1. Single Responsibility Principle (SRP)

A function should do one thing and do it well.

JavaScript Example:

// Violating SRP - this function does too many things
function processUser(userData) {
  // Validate user data
  if (!userData.name || !userData.email) {
    throw new Error('Invalid user data');
  }

  // Save to database
  console.log(`Saving user ${userData.name} to database`);

  // Send welcome email
  console.log(`Sending welcome email to ${userData.email}`);

  return { success: true };
}

// Following SRP - each function has one responsibility
function validateUser(userData) {
  if (!userData.name || !userData.email) {
    throw new Error('Invalid user data');
  }
  return userData;
}

function saveUser(userData) {
  console.log(`Saving user ${userData.name} to database`);
  return userData;
}

function notifyUser(userData) {
  console.log(`Sending welcome email to ${userData.email}`);
  return userData;
}

// We can compose these functions when needed
function processUser(userData) {
  return notifyUser(saveUser(validateUser(userData)));
}

TypeScript Example:

interface UserData {
  name: string;
  email: string;
}

// Each function has a clear, single purpose
function validateUser(userData: UserData): UserData {
  if (!userData.name || !userData.email) {
    throw new Error('Invalid user data');
  }
  return userData;
}

function saveUser(userData: UserData): UserData {
  console.log(`Saving user ${userData.name} to database`);
  return userData;
}

function notifyUser(userData: UserData): UserData {
  console.log(`Sending welcome email to ${userData.email}`);
  return userData;
}

// These can be combined using function composition
const processUser = (userData: UserData): UserData => 
  notifyUser(saveUser(validateUser(userData)));

The SRP for functions means each function should have exactly one reason to change.

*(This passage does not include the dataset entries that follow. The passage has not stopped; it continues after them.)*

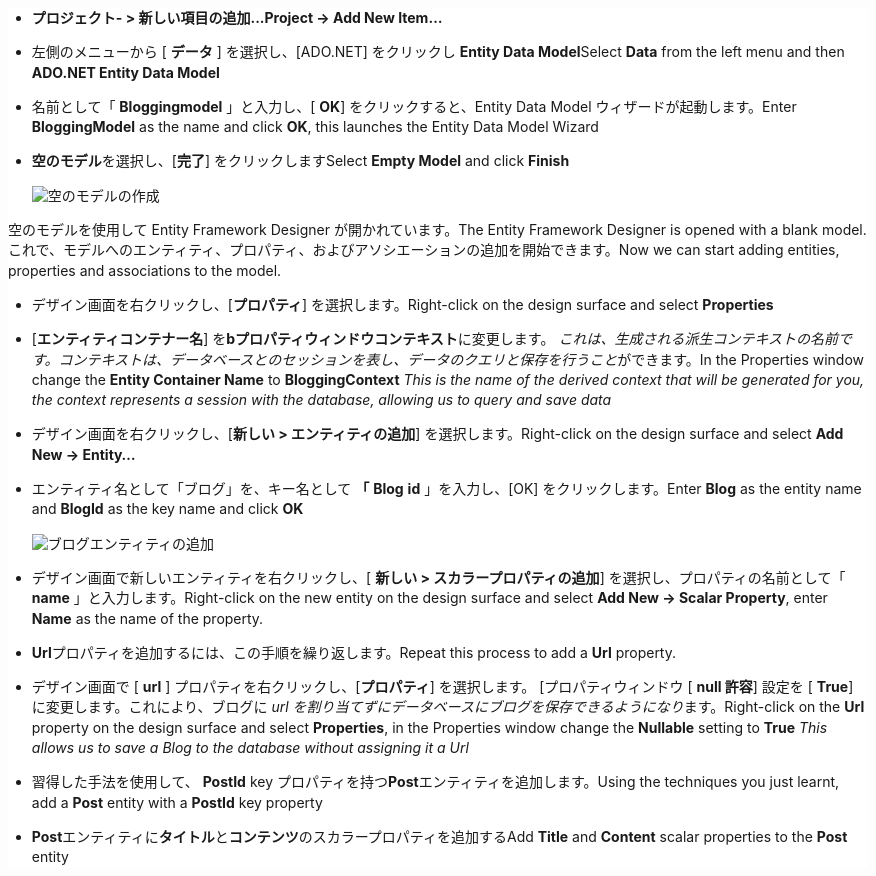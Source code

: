 -   <span data-ttu-id="c5cbd-127">**プロジェクト- &gt; 新しい項目の追加...**</span><span class="sxs-lookup"><span data-stu-id="c5cbd-127">**Project -&gt; Add New Item…**</span></span>
-   <span data-ttu-id="c5cbd-128">左側のメニューから [ **データ** ] を選択し、[ADO.NET] をクリックし **Entity Data Model**</span><span class="sxs-lookup"><span data-stu-id="c5cbd-128">Select **Data** from the left menu and then **ADO.NET Entity Data Model**</span></span>
-   <span data-ttu-id="c5cbd-129">名前として「 **Bloggingmodel** 」と入力し、[ **OK**] をクリックすると、Entity Data Model ウィザードが起動します。</span><span class="sxs-lookup"><span data-stu-id="c5cbd-129">Enter **BloggingModel** as the name and click **OK**, this launches the Entity Data Model Wizard</span></span>
-   <span data-ttu-id="c5cbd-130">**空のモデル**を選択し、[**完了**] をクリックします</span><span class="sxs-lookup"><span data-stu-id="c5cbd-130">Select **Empty Model** and click **Finish**</span></span>

    ![空のモデルの作成](~/ef6/media/createemptymodel.png)

<span data-ttu-id="c5cbd-132">空のモデルを使用して Entity Framework Designer が開かれています。</span><span class="sxs-lookup"><span data-stu-id="c5cbd-132">The Entity Framework Designer is opened with a blank model.</span></span> <span data-ttu-id="c5cbd-133">これで、モデルへのエンティティ、プロパティ、およびアソシエーションの追加を開始できます。</span><span class="sxs-lookup"><span data-stu-id="c5cbd-133">Now we can start adding entities, properties and associations to the model.</span></span>

-   <span data-ttu-id="c5cbd-134">デザイン画面を右クリックし、[**プロパティ**] を選択します。</span><span class="sxs-lookup"><span data-stu-id="c5cbd-134">Right-click on the design surface and select **Properties**</span></span>
-   <span data-ttu-id="c5cbd-135">[**エンティティコンテナー名**] を**bプロパティウィンドウコンテキスト**に変更します。 
     *これは、生成される派生コンテキストの名前です。コンテキストは、データベースとのセッションを表し、データのクエリと保存を行うこと*ができます。</span><span class="sxs-lookup"><span data-stu-id="c5cbd-135">In the Properties window change the **Entity Container Name** to **BloggingContext**
*This is the name of the derived context that will be generated for you, the context represents a session with the database, allowing us to query and save data*</span></span>
-   <span data-ttu-id="c5cbd-136">デザイン画面を右クリックし、[**新しい &gt; エンティティの追加**] を選択します。</span><span class="sxs-lookup"><span data-stu-id="c5cbd-136">Right-click on the design surface and select **Add New -&gt; Entity…**</span></span>
-   <span data-ttu-id="c5cbd-137">エンティティ名として「ブログ」を、キー名として **「** **Blog** **id** 」を入力し、[OK] をクリックします。</span><span class="sxs-lookup"><span data-stu-id="c5cbd-137">Enter **Blog** as the entity name and **BlogId** as the key name and click **OK**</span></span>

    ![ブログエンティティの追加](~/ef6/media/addblogentity.png)

-   <span data-ttu-id="c5cbd-139">デザイン画面で新しいエンティティを右クリックし、[ **新しい &gt; スカラープロパティの追加**] を選択し、プロパティの名前として「 **name** 」と入力します。</span><span class="sxs-lookup"><span data-stu-id="c5cbd-139">Right-click on the new entity on the design surface and select **Add New -&gt; Scalar Property**, enter **Name** as the name of the property.</span></span>
-   <span data-ttu-id="c5cbd-140">**Url**プロパティを追加するには、この手順を繰り返します。</span><span class="sxs-lookup"><span data-stu-id="c5cbd-140">Repeat this process to add a **Url** property.</span></span>
-   <span data-ttu-id="c5cbd-141">デザイン画面で [ **url** ] プロパティを右クリックし、[**プロパティ**] を選択します。 [プロパティウィンドウ [ **null 許容**] 設定を [ **True**] に変更します。これにより、ブログに 
     *url を割り当てずにデータベースにブログを保存できるようになり*ます。</span><span class="sxs-lookup"><span data-stu-id="c5cbd-141">Right-click on the **Url** property on the design surface and select **Properties**, in the Properties window change the **Nullable** setting to **True**
*This allows us to save a Blog to the database without assigning it a Url*</span></span>
-   <span data-ttu-id="c5cbd-142">習得した手法を使用して、 **PostId** key プロパティを持つ**Post**エンティティを追加します。</span><span class="sxs-lookup"><span data-stu-id="c5cbd-142">Using the techniques you just learnt, add a **Post** entity with a **PostId** key property</span></span>
-   <span data-ttu-id="c5cbd-143">**Post**エンティティに**タイトル**と**コンテンツ**のスカラープロパティを追加する</span><span class="sxs-lookup"><span data-stu-id="c5cbd-143">Add **Title** and **Content** scalar properties to the **Post** entity</span></span>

In the improved example, if we need to modify how validation works, we only need to change the validateUser function without touching the other functions.

2. Open/Closed Principle (OCP)

Functions should be open for extension but closed for modification.

JavaScript Example:

// Violating OCP - we'd need to modify this function to add new shapes
function calculateArea(shape) {
  if (shape.type === 'rectangle') {
    return shape.width * shape.height;
  } else if (shape.type === 'circle') {
    return Math.PI * shape.radius * shape.radius;
  }
  // Need to modify this function for each new shape
}

// Following OCP - using a strategy pattern with functions
const areaStrategies = {
  rectangle: (shape) => shape.width * shape.height,
  circle: (shape) => Math.PI * shape.radius * shape.radius,
  // We can add new shapes by adding new functions here
  triangle: (shape) => (shape.base * shape.height) / 2
};

function calculateArea(shape) {
  if (!areaStrategies[shape.type]) {
    throw new Error(`Shape type ${shape.type} not supported`);
  }
  return areaStrategies[shape.type](shape);
}

// We can extend by adding new strategies without modifying calculateArea
areaStrategies['trapezoid'] = (shape) => 
  (shape.base1 + shape.base2) * shape.height / 2;

The OCP for functions means we can add new functionality without modifying existing functions. In the examples above, we can add support for new shapes without changing the calculateArea function.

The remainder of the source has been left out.